╭─ Data for processing
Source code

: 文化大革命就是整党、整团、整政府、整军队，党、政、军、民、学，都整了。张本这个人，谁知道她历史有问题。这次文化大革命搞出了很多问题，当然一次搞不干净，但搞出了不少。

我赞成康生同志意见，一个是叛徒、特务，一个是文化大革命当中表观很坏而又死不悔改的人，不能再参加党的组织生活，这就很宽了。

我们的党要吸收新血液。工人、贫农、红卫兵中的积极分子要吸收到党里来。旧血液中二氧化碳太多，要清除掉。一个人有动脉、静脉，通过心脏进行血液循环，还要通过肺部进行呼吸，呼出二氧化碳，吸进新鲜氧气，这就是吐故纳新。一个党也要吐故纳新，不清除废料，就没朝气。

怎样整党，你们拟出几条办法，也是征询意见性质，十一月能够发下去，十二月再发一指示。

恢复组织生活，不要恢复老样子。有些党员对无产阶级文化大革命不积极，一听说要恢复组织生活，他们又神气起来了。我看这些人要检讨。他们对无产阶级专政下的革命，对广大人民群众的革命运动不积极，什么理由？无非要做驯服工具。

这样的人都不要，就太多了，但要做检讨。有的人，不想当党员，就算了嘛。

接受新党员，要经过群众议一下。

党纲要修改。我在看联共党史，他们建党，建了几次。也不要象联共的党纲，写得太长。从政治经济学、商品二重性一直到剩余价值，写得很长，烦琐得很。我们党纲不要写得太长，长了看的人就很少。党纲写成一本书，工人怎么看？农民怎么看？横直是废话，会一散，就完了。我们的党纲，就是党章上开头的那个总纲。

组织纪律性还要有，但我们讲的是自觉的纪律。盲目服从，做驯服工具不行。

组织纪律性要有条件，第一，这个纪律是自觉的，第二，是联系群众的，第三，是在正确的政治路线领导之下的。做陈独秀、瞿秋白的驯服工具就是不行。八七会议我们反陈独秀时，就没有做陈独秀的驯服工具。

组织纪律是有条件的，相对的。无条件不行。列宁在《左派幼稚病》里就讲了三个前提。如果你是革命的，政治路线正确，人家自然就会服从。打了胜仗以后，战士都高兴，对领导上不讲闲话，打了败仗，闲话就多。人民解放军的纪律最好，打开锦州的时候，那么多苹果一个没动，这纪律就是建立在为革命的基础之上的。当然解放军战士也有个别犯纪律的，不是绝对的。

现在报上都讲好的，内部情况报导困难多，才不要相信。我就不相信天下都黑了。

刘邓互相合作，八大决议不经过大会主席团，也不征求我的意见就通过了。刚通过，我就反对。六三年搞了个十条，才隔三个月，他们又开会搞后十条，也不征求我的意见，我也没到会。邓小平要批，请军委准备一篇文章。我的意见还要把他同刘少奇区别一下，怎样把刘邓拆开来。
╰─
What this task involves ->
The task requires an exact copy of all the lines above.

Completed task ->
Source code

: 文化大革命就是整党、整团、整政府、整军队，党、政、军、民、学，都整了。张本这个人，谁知道她历史有问题。这次文化大革命搞出了很多问题，当然一次搞不干净，但搞出了不少。

我赞成康生同志意见，一个是叛徒、特务，一个是文化大革命当中表观很坏而又死不悔改的人，不能再参加党的组织生活，这就很宽了。

我们的党要吸收新血液。工人、贫农、红卫兵中的积极分子要吸收到党里来。旧血液中二氧化碳太多，要清除掉。一个人有动脉、静脉，通过心脏进行血液循环，还要通过肺部进行呼吸，呼出二氧化碳，吸进新鲜氧气，这就是吐故纳新。一个党也要吐故纳新，不清除废料，就没朝气。

怎样整党，你们拟出几条办法，也是征询意见性质，十一月能够发下去，十二月再发一指示。

恢复组织生活，不要恢复老样子。有些党员对无产阶级文化大革命不积极，一听说要恢复组织生活，他们又神气起来了。我看这些人要检讨。他们对无产阶级专政下的革命，对广大人民群众的革命运动不积极，什么理由？无非要做驯服工具。

这样的人都不要，就太多了，但要做检讨。有的人，不想当党员，就算了嘛。

接受新党员，要经过群众议一下。

党纲要修改。我在看联共党史，他们建党，建了几次。也不要象联共的党纲，写得太长。从政治经济学、商品二重性一直到剩余价值，写得很长，烦琐得很。我们党纲不要写得太长，长了看的人就很少。党纲写成一本书，工人怎么看？农民怎么看？横直是废话，会一散，就完了。我们的党纲，就是党章上开头的那个总纲。

组织纪律性还要有，但我们讲的是自觉的纪律。盲目服从，做驯服工具不行。

组织纪律性要有条件，第一，这个纪律是自觉的，第二，是联系群众的，第三，是在正确的政治路线领导之下的。做陈独秀、瞿秋白的驯服工具就是不行。八七会议我们反陈独秀时，就没有做陈独秀的驯服工具。

组织纪律是有条件的，相对的。无条件不行。列宁在《左派幼稚病》里就讲了三个前提。如果你是革命的，政治路线正确，人家自然就会服从。打了胜仗以后，战士都高兴，对领导上不讲闲话，打了败仗，闲话就多。人民解放军的纪律最好，打开锦州的时候，那么多苹果一个没动，这纪律就是建立在为革命的基础之上的。当然解放军战士也有个别犯纪律的，不是绝对的。

现在报上都讲好的，内部情况报导困难多，才不要相信。我就不相信天下都黑了。

刘邓互相合作，八大决议不经过大会主席团，也不征求我的意见就通过了。刚通过，我就反对。六三年搞了个十条，才隔三个月，他们又开会搞后十条，也不征求我的意见，我也没到会。邓小平要批，请军委准备一篇文章。我的意见还要把他同刘少奇区别一下，怎样把刘邓拆开来。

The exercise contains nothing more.